Filed Under: eink, electronic magazines, esquire, gimmicks, magazines
Comments on “Esquire Hopes To Keep Magazines Alive With Electronic Ink”
WTF
My issue doesn’t have that. Subscribers get screwed again…
Huh. Didn’t I see something like that in Minority Report?
Hack of the Day?
I’m hoping to get one or two of these in order to follow along with the inevitable explosion of cheap DIY eBook readers these are bound to inspire on the various sites dedicated to those types of things!
For once, I'll be helpful...
Video and take-apart photos:
http://www.flickr.com/photos/pmtorrone/2841259022/
I tried to buy one. They weren’t in yet.
Boo-Hoo.
Holography
This is remarkably similar to the issues of National Geographic that were published back in the ’80s with holograms on the cover (the one with the early humanoid skull is one of my fond childhood memories).
In the context of print media, holograms were indeed a gimmick. However, holography as found many practical applications, notably in forgery-resistant identity documents. I’d guess that eInk will have a similar fate; it’s killer app will bear little resemblance to the uses for which it is currently being touted.
Disk Labeling.
Well, to my way of thinking, the best use for e-ink is as an automatic system for labeling CD/DVD’s and Flash Memory Modules as they are burned/written. The one place where you really don’t want to be squirting real ink is inside a disk drive. Commercial-grade disk duplicators have a little robot which takes the disk from an input spindle, puts it in drive to burn, moves it to a specialized printer, and then moves it to an output spindle.
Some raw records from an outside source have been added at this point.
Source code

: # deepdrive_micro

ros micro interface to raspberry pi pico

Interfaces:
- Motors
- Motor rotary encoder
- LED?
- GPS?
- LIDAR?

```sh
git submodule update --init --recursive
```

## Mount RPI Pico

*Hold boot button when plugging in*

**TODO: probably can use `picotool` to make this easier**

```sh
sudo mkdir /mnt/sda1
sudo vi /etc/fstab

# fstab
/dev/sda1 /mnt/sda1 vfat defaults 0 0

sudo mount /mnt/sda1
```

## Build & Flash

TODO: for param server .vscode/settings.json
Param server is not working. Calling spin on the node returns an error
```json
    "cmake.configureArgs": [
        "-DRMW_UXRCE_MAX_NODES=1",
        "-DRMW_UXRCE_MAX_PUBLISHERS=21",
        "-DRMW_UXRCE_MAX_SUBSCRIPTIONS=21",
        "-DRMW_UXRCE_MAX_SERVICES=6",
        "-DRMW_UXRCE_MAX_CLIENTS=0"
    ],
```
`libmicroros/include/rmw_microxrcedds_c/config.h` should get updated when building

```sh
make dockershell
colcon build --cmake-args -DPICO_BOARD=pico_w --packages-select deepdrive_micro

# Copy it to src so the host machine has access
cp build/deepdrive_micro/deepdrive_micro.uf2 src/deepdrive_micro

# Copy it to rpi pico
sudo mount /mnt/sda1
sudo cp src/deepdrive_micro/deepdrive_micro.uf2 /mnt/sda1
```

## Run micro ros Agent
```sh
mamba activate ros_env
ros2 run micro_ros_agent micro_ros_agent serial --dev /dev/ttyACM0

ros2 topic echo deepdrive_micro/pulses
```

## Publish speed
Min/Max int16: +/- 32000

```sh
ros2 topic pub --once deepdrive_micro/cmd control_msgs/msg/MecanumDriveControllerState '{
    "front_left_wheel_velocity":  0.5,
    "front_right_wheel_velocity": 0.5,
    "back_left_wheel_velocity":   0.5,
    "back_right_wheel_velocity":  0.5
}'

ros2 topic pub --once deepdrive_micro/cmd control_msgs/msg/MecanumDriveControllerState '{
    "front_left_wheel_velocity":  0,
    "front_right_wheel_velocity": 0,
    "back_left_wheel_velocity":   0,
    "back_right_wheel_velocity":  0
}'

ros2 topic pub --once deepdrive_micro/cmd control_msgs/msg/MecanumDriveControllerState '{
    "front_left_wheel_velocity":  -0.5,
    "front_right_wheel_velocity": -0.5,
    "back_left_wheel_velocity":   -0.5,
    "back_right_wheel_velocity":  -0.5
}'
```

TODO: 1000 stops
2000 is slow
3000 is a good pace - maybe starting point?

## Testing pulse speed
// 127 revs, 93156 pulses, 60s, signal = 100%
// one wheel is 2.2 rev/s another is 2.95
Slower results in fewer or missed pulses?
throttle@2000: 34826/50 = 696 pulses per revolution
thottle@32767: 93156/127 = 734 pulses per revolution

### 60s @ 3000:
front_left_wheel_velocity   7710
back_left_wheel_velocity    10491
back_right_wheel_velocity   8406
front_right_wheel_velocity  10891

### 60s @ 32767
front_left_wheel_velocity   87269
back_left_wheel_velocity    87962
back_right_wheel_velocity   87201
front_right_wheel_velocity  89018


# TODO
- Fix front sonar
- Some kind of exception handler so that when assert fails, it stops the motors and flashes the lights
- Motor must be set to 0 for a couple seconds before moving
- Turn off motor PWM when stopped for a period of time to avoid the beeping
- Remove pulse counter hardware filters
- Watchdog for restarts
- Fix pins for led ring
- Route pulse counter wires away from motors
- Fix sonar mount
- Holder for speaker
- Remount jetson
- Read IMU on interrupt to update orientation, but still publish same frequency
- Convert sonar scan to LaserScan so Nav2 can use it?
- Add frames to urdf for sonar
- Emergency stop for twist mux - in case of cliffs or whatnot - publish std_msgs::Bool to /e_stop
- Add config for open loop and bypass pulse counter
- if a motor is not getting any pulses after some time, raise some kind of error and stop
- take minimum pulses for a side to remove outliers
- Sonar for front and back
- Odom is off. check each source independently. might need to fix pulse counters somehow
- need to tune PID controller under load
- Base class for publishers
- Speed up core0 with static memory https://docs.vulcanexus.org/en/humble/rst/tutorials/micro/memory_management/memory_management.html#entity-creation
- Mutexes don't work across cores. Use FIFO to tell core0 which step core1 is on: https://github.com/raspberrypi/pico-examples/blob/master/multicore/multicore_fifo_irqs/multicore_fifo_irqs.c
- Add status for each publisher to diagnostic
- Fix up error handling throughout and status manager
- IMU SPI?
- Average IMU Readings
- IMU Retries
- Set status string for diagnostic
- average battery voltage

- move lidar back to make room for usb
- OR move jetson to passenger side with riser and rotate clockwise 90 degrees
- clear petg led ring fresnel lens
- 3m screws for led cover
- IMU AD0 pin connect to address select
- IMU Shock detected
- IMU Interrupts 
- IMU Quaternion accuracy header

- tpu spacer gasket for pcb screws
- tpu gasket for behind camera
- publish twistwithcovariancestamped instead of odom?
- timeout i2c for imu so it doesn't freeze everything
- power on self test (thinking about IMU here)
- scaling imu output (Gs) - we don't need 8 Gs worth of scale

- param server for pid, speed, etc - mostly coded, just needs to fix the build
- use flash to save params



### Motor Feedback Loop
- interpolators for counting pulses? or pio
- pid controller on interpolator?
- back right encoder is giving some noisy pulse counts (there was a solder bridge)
However, that is too complicated for the disk drive built into a computer.
This doesn’t sound very grand, and nobody is going to get very rich from it, but there it is.
Does not seem to be a matrix display :(
The eInk display panel looks at though it only has a few fixed display segments like you would find in special purpose LCD displays used in cheap electronic devices. I had hoped that they would be some sort of dot matrix displays (even one with large pixels), but I guess at the price they are going for, that was an unreasonable expectation.
I’ll still probably pick up 1 or 2 to play with anyway.
21st Century Starts When?
I’m pretty sure the 21st Century start a few years ago.
They should’ve used “The Future of Magazines Starts Now” or something more vague and logical.
Anyhow, you talk of the cost. Hopefully, this will catch on and the more pages like this that the magazine publishers purchase, the lower the cost will become.
Esquire
Is that the magazine my dad used to read back in the 70s?
Disappointing
I picked up the issue a few hours ago and was disappointed. I had heard early on that they were hoping to make a full dot-matrix display with a resolution in the neighborhood of 100×50.
The flexible displays are nice, but the not-very-revolutionary batteries and control board didn’t spark my fire.
I also am sympathetic to the argument that we don’t want to be adding to our already large pile of e-waste.
Still, this seems like a good first step and think it’s pretty damned cool.
Re: Hi
Hello,
Can you still find the electronic cover edition? I work for Esquire Romania and i would really need one…also my brother is a senior editor there and i would love to give it to him as a present. Do you think it is possible for you to send me one? I will send you the money in one way or another. Thanks a lot.
Andrei
esq
hey guys,
i work for Esquire Romania and i am currently in Vancouver. I tried to find the electronic cover edition because i really really want it but i couldn’t. Do you guys have any idea where i can get one from? Or if it is possible for any of you guys from the states to buy one and send it to me in Romania…i will transfer money in your bank…just please help me out on this one. 🙂 Thanks a lot
I would like to take a look to the cover, is there any link to check this magazine?